The families had lots of fun, and the profits were great.
Every fall the ladies of my church ask for donations of used artificial Christmas trees. We take a piece of 2X4 with chicken wire wrapped around it. Create grave blankets (and/or pillows) by sticking the tree branches into the chicken wire. They are then decorated with silk poinsettias, pine cones which we spray with gold paint. Then a large bow is attached. These sell really well, and we don't have a lot of money in them. They can be used for a few years, if taken care of.
Our church holds its annual bazaar every November. I am looking for some simple crafts that I could make and sell.
Louise in FL
Bake several desserts to take to be sold either in pieces or as a whole.
Are you good at making wreaths? Do you have access to pinecones? My sister sent me a pinecone wreath she made.
How about fixing grabbags for Mom's to buy for their kid's birthday parties? Grandparents could, also buy them for gift giving, little somethings, etc. These could also be tucked away for a rainy day or be kept to put in Easter baskets or Halloween goodie bags.
I hope I can make this so you'll understand. A few years ago, I bought a Scissors Holder. The lady had taken a nice & pretty potholder. Turned it where one corner was at the top & folded the 2 sides in. For each side, she sewed a few stitches as you would if you'd put a button on, but just enough to make each side stay. She, then, took a plastic o-ring & stitched it to the top edge of the potholder, to be used as a hanger.
Next she hot glued a pretty lace all around the edges of the potholder. On top of the lace, she hot glued flat gold braided rope-like to the edge of the lace. In the center of the front panels of the potholder (where they meet in the front), she hot glued a string of seed pearls the length of the potholder, on top of that she hot glued a pretty bow that she looped 3 times.
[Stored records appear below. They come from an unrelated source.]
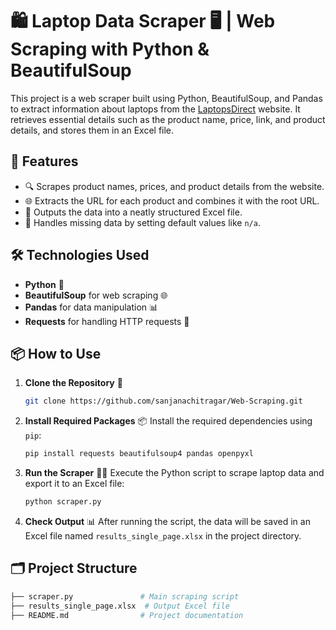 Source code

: # 🛍️ Laptop Data Scraper 🖥️ | Web Scraping with Python & BeautifulSoup

This project is a web scraper built using Python, BeautifulSoup, and Pandas to extract information about laptops from the [LaptopsDirect](https://www.laptopsdirect.co.uk/ct/laptops-and-netbooks/laptops) website. It retrieves essential details such as the product name, price, link, and product details, and stores them in an Excel file.

## 🚀 Features

- 🔍 Scrapes product names, prices, and product details from the website.
- 🌐 Extracts the URL for each product and combines it with the root URL.
- 📝 Outputs the data into a neatly structured Excel file.
- 🧹 Handles missing data by setting default values like `n/a`.

## 🛠️ Technologies Used

- **Python** 🐍
- **BeautifulSoup** for web scraping 🌐
- **Pandas** for data manipulation 📊
- **Requests** for handling HTTP requests 🔗

## 📦 How to Use

1. **Clone the Repository** 📁
   ```bash
   git clone https://github.com/sanjanachitragar/Web-Scraping.git
   ```

2. **Install Required Packages** 📦
   Install the required dependencies using `pip`:
   ```bash
   pip install requests beautifulsoup4 pandas openpyxl
   ```

3. **Run the Scraper** 🏃‍♂️
   Execute the Python script to scrape laptop data and export it to an Excel file:
   ```bash
   python scraper.py
   ```

4. **Check Output** 📊
   After running the script, the data will be saved in an Excel file named `results_single_page.xlsx` in the project directory.

## 🗂️ Project Structure

```bash
├── scraper.py               # Main scraping script
├── results_single_page.xlsx  # Output Excel file
├── README.md                # Project documentation
```

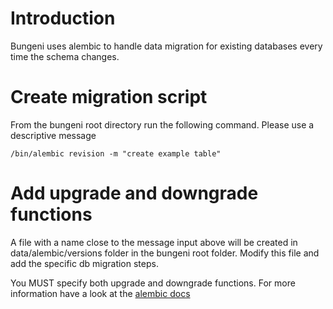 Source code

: # Introduction #

Bungeni uses alembic to handle data migration for existing databases every time the schema changes.


# Create migration script #

From the bungeni root directory run the following command. Please use a descriptive message
```
/bin/alembic revision -m "create example table"
```

# Add upgrade and downgrade functions #

A file with a name close to the message input above will be created in data/alembic/versions folder in the bungeni root folder. Modify this file and add the specific db migration steps.

You MUST specify both upgrade and downgrade functions. For more information have a look at the [alembic docs](https://alembic.readthedocs.org/en/latest/tutorial.html#create-a-migration-script)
1 nice (sturdy), pretty potholder
1 plastic o-ring
gold flat braid rope
hot glue gun
needle & thread
These look nice. They hold several pairs of scissors. I gave my Mom one, she said she'd never seen one before. It keeps your scissors handy & in plain sight. If you're into crafts, this would be one EZ product you could make several in no time at all. I don't remember what I paid for them, but I'm sure they'd sell at a craft sale or yard sale. Put a pair of scissors in it, for show, if you didn't want to stand there & be constantly telling what it was. Be sure to put that your scissors aren't for sale. Scissors are costly anymore.
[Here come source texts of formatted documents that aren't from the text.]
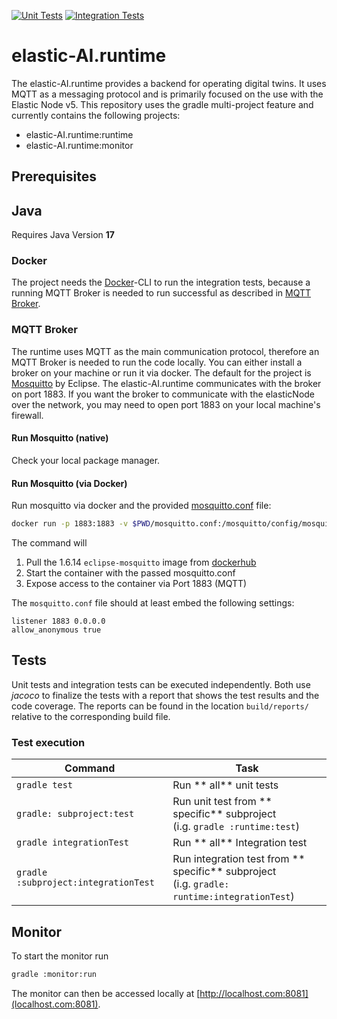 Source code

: [![Unit Tests](https://github.com/es-ude/elastic-ai.runtime/actions/workflows/unitTests.yml/badge.svg)](https://github.com/es-ude/elastic-ai.runtime/actions/workflows/unitTests.yml)
[![Integration Tests](https://github.com/es-ude/elastic-ai.runtime/actions/workflows/integrationTests.yml/badge.svg)](https://github.com/es-ude/elastic-ai.runtime/actions/workflows/integrationTests.yml)

# elastic-AI.runtime

The elastic-AI.runtime provides a backend for operating digital twins.
It uses MQTT as a messaging protocol and is primarily focused on the use with the Elastic Node v5.
This repository uses the gradle multi-project feature and currently contains the following projects:

- elastic-AI.runtime:runtime
- elastic-AI.runtime:monitor

## Prerequisites

## Java

Requires Java Version **17**

### Docker

The project needs the [Docker](https://www.docker.com/)-CLI to run the integration tests, because a running MQTT Broker is needed to run successful as described in [MQTT Broker](#mqtt-broker).

### MQTT Broker

The runtime uses MQTT as the main communication protocol, therefore an MQTT Broker is needed to run the code locally.
You can either install a broker on your machine or run it via docker.
The default for the project is [Mosquitto](https://mosquitto.org/) by Eclipse.
The elastic-AI.runtime communicates with the broker on port 1883.
If you want the broker to communicate with the elasticNode over the network, you may need to open port 1883 on your local machine's firewall.

#### Run Mosquitto (native)

Check your local package manager.

#### Run Mosquitto (via Docker)

Run mosquitto via docker and the provided [mosquitto.conf](./mosquitto.conf) file:

```bash
docker run -p 1883:1883 -v $PWD/mosquitto.conf:/mosquitto/config/mosquitto.conf eclipse-mosquitto:1.6.14
```

The command will

1. Pull the 1.6.14 `eclipse-mosquitto` image from [dockerhub](https://hub.docker.com/)
2. Start the container with the passed mosquitto.conf
3. Expose access to the container via Port 1883 (MQTT)

The `mosquitto.conf` file should at least embed the following settings:

```text
listener 1883 0.0.0.0
allow_anonymous true
```

## Tests

Unit tests and integration tests can be executed independently. Both use _jacoco_ to finalize the tests with a report
that shows the test results and the code coverage.
The reports can be found in the location `build/reports/` relative to the corresponding build file.

### Test execution

| **Command**                          | **Task**                                                                                          |
|------------------------------------- | ------------------------------------------------------------------------------------------------- |
|                        `gradle test` | Run ** all** unit tests |
|            `gradle: subproject:test` | Run unit test from ** specific** subproject <br/> (i.g. `gradle :runtime:test`)                   |
|             `gradle integrationTest` | Run ** all** Integration test |
| `gradle :subproject:integrationTest` | Run integration test from ** specific** subproject <br/> (i.g. `gradle: runtime:integrationTest`) |

## Monitor

To start the monitor run

```bash
gradle :monitor:run
```

The monitor can then be accessed locally at [http://localhost.com:8081](localhost.com:8081).
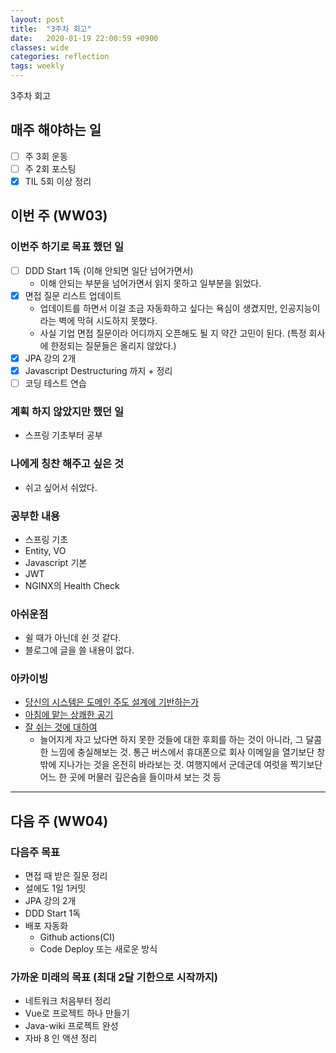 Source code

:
 ```yaml
---
layout: post
title:  "3주차 회고"
date:   2020-01-19 22:00:59 +0900
classes: wide
categories: reflection
tags: weekly
---
```


3주차 회고

## 매주 해야하는 일

- [ ] 주 3회 운동
- [ ] 주 2회 포스팅
- [x] TIL 5회 이상 정리

## 이번 주 (WW03)

### 이번주 하기로 목표 했던 일

- [ ] DDD Start 1독 (이해 안되면 일단 넘어가면서)
  - 이해 안되는 부분을 넘어가면서 읽지 못하고 일부분을 읽었다.
- [x] 면접 질문 리스트 업데이트
  - 업데이트를 하면서 이걸 조금 자동화하고 싶다는 욕심이 생겼지만, 인공지능이라는 벽에 막혀 시도하지 못했다.
  - 사실 기업 면접 질문이라 어디까지 오픈해도 될 지 약간 고민이 된다. (특정 회사에 한정되는 질문들은 올리지 않았다.)
- [x] JPA 강의 2개
- [x] Javascript Destructuring 까지 + 정리
- [ ] 코딩 테스트 연습

### 계획 하지 않았지만 했던 일

- 스프링 기초부터 공부

### 나에게 칭찬 해주고 싶은 것

- 쉬고 싶어서 쉬었다.

### 공부한 내용

- 스프링 기초
- Entity, VO
- Javascript 기본
- JWT
- NGINX의 Health Check

### 아쉬운점

- 쉴 때가 아닌데 쉰 것 같다.
- 블로그에 글을 쓸 내용이 없다.

### 아카이빙

- [당신의 시스템은 도메인 주도 설계에 기반하는가](https://gyuwon.github.io/blog/2019/12/07/is-your-system-based-on-ddd.html)
- [아침에 맡는 상쾌한 공기](https://brunch.co.kr/@kozzangnim/402)
- [잘 쉬는 것에 대하여](https://brunch.co.kr/@sterdam/1192)
  - 늘어지게 자고 났다면 하지 못한 것들에 대한 후회를 하는 것이 아니라, 그 달콤한 느낌에 충실해보는 것. 통근 버스에서 휴대폰으로 회사 이메일을 열기보단 창 밖에 지나가는 것을 온전히 바라보는 것. 여행지에서 군데군데 여럿을 찍기보단 어느 한 곳에 머물러 깊은숨을 들이마셔 보는 것 등

---

## 다음 주 (WW04)

### 다음주 목표

- 면접 때 받은 질문 정리
- 설에도 1일 1커밋
- JPA 강의 2개
- DDD Start 1독
- 배포 자동화
  - Github actions(CI)
  - Code Deploy 또는 새로운 방식

### 가까운 미래의 목표 (최대 2달 기한으로 시작까지)

- 네트워크 처음부터 정리
- Vue로 프로젝트 하나 만들기
- Java-wiki 프로젝트 완성
- 자바 8 인 액션 정리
I love book marks. They could be as simple or as fancy as you want to make them. I've seen crocheted book marks or some made out of holiday cards. Maybe "personalized" with beads that have letters on them.
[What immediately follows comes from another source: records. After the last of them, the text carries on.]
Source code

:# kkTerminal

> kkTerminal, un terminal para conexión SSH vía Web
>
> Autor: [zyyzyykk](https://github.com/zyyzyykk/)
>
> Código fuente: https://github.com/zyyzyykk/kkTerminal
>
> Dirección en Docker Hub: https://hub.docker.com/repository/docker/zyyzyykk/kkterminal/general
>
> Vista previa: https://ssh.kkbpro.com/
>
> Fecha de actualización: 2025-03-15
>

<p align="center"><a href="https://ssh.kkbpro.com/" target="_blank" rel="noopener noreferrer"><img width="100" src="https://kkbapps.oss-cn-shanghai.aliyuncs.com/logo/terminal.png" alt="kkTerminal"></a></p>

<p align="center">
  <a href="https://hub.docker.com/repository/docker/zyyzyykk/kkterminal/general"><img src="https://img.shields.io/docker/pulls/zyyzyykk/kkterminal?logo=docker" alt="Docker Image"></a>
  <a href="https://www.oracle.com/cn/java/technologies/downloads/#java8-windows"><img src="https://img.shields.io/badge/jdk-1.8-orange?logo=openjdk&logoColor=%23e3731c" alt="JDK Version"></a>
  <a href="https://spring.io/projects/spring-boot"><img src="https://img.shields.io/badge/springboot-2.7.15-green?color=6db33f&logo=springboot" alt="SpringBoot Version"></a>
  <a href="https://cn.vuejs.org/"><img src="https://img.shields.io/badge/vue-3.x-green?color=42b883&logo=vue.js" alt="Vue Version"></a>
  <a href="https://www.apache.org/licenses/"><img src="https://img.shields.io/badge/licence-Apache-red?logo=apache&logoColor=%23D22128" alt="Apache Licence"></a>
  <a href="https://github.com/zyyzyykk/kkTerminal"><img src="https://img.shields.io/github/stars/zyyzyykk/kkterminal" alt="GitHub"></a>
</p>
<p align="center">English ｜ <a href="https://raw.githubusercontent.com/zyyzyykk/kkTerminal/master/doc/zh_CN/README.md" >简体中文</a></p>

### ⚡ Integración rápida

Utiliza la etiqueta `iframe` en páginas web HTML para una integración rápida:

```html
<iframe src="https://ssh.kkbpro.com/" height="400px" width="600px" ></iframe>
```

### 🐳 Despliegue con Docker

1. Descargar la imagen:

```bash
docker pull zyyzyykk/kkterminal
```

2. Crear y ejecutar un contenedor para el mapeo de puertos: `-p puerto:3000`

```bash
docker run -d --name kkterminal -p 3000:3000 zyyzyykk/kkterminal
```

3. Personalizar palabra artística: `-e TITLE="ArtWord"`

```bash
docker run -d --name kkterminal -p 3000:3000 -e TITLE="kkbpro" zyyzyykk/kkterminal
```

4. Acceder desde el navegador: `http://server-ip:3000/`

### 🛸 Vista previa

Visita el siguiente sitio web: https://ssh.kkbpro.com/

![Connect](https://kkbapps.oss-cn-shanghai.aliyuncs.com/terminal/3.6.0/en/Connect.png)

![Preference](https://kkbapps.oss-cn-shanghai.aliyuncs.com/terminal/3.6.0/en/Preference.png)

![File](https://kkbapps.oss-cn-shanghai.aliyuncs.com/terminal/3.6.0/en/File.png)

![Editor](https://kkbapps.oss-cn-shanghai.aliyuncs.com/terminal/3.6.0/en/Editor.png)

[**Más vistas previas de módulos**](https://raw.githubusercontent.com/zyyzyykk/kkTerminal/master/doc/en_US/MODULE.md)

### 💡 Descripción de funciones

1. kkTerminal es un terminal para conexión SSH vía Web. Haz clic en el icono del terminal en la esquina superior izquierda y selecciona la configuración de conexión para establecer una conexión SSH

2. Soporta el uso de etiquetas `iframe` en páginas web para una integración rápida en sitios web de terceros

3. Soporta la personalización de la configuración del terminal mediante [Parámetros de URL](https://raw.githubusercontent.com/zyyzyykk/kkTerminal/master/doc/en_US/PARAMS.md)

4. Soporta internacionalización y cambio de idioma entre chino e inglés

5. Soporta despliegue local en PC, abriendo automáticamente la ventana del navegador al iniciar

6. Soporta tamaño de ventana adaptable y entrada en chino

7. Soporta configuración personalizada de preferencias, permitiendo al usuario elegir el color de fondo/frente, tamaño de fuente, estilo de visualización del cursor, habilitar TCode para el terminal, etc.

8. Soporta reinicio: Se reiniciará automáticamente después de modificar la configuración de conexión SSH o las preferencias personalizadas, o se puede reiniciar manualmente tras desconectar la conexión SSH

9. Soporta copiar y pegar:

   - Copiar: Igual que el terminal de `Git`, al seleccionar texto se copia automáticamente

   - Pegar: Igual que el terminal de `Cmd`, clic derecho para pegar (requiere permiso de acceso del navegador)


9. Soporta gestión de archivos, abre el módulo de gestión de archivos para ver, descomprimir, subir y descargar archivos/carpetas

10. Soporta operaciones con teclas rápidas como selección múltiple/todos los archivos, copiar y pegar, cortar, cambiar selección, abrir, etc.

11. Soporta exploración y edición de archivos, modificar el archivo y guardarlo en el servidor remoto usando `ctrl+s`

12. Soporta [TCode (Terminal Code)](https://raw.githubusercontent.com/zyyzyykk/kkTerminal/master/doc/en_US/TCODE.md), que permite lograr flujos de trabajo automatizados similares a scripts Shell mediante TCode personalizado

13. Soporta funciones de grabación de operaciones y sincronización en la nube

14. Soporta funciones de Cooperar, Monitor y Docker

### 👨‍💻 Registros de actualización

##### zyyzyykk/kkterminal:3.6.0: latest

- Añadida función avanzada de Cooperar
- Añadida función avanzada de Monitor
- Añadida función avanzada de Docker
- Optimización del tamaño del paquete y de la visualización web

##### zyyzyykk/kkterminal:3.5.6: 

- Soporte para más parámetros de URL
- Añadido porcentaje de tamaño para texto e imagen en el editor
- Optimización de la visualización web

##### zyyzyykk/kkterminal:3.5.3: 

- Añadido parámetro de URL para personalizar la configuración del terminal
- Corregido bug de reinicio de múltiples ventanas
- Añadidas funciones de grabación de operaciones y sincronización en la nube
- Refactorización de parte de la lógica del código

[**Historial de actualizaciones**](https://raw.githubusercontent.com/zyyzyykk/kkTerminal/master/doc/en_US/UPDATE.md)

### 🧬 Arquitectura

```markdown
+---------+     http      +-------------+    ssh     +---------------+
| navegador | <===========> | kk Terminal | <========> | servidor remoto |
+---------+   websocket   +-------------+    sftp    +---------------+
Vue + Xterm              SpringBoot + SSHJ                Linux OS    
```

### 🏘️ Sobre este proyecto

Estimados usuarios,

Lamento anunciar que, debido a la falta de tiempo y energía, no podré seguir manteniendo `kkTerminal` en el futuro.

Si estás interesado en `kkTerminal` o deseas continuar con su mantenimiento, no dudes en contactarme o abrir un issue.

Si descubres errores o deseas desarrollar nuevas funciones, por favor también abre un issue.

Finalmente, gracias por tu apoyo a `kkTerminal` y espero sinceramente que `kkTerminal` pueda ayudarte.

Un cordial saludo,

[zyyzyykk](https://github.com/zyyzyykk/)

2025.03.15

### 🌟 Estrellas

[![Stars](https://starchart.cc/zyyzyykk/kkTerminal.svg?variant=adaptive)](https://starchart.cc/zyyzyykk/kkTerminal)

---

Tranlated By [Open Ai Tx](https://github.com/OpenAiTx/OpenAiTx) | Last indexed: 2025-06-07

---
I have a CD that has 11 crochet and craft patterns. They are all things that could be made and sold at Church Bazaars. Some of them are Easter, some are Christmas, and some are non seasonal ideas. Here is the Thrifty Fun link to check them out. There is a Hat Pot Lid Holder that can be made from scrap yarn in just a few minutes.
Harlean from Arkansas
badwater... I'd love to see a pic... I don't understand how the scissors stay in place.